EXERCISE DIRECTIONS => At the line containing "with Cloudscape tokens", begin retyping, and continue word for word until the records below run out.

Source texts of formatted documents
====

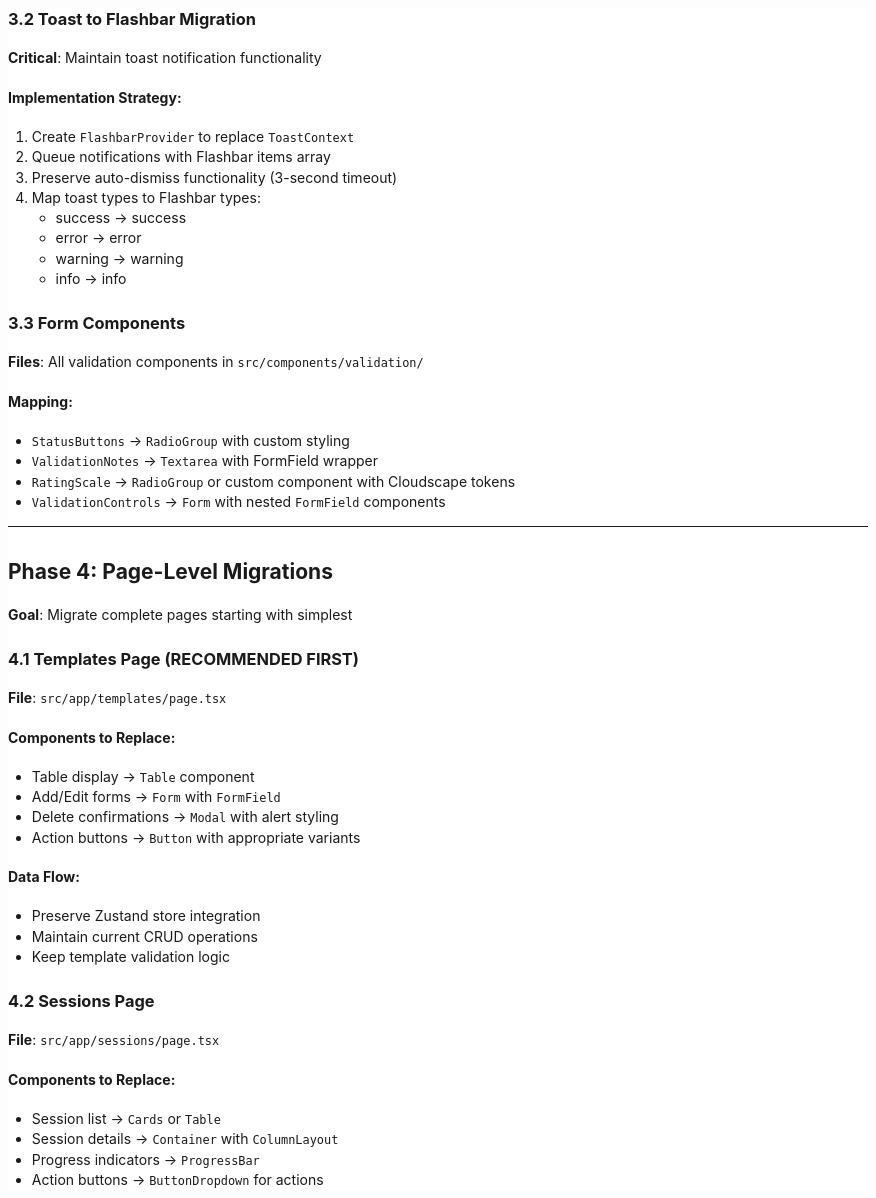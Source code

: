 
### 3.2 Toast to Flashbar Migration
**Critical**: Maintain toast notification functionality

#### Implementation Strategy:
1. Create `FlashbarProvider` to replace `ToastContext`
2. Queue notifications with Flashbar items array
3. Preserve auto-dismiss functionality (3-second timeout)
4. Map toast types to Flashbar types:
   - success → success
   - error → error
   - warning → warning
   - info → info

### 3.3 Form Components
**Files**: All validation components in `src/components/validation/`

#### Mapping:
- `StatusButtons` → `RadioGroup` with custom styling
- `ValidationNotes` → `Textarea` with FormField wrapper
- `RatingScale` → `RadioGroup` or custom component with Cloudscape tokens
- `ValidationControls` → `Form` with nested `FormField` components

---

## Phase 4: Page-Level Migrations
**Goal**: Migrate complete pages starting with simplest

### 4.1 Templates Page (RECOMMENDED FIRST)
**File**: `src/app/templates/page.tsx`

#### Components to Replace:
- Table display → `Table` component
- Add/Edit forms → `Form` with `FormField`
- Delete confirmations → `Modal` with alert styling
- Action buttons → `Button` with appropriate variants

#### Data Flow:
- Preserve Zustand store integration
- Maintain current CRUD operations
- Keep template validation logic

### 4.2 Sessions Page
**File**: `src/app/sessions/page.tsx`

#### Components to Replace:
- Session list → `Cards` or `Table`
- Session details → `Container` with `ColumnLayout`
- Progress indicators → `ProgressBar`
- Action buttons → `ButtonDropdown` for actions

====

OUTPUT FOR THIS TASK =>
- `RatingScale` → `RadioGroup` or custom component with Cloudscape tokens
- `ValidationControls` → `Form` with nested `FormField` components

---

## Phase 4: Page-Level Migrations
**Goal**: Migrate complete pages starting with simplest

### 4.1 Templates Page (RECOMMENDED FIRST)
**File**: `src/app/templates/page.tsx`

#### Components to Replace:
- Table display → `Table` component
- Add/Edit forms → `Form` with `FormField`
- Delete confirmations → `Modal` with alert styling
- Action buttons → `Button` with appropriate variants

#### Data Flow:
- Preserve Zustand store integration
- Maintain current CRUD operations
- Keep template validation logic

### 4.2 Sessions Page
**File**: `src/app/sessions/page.tsx`

#### Components to Replace:
- Session list → `Cards` or `Table`
- Session details → `Container` with `ColumnLayout`
- Progress indicators → `ProgressBar`
- Action buttons → `ButtonDropdown` for actions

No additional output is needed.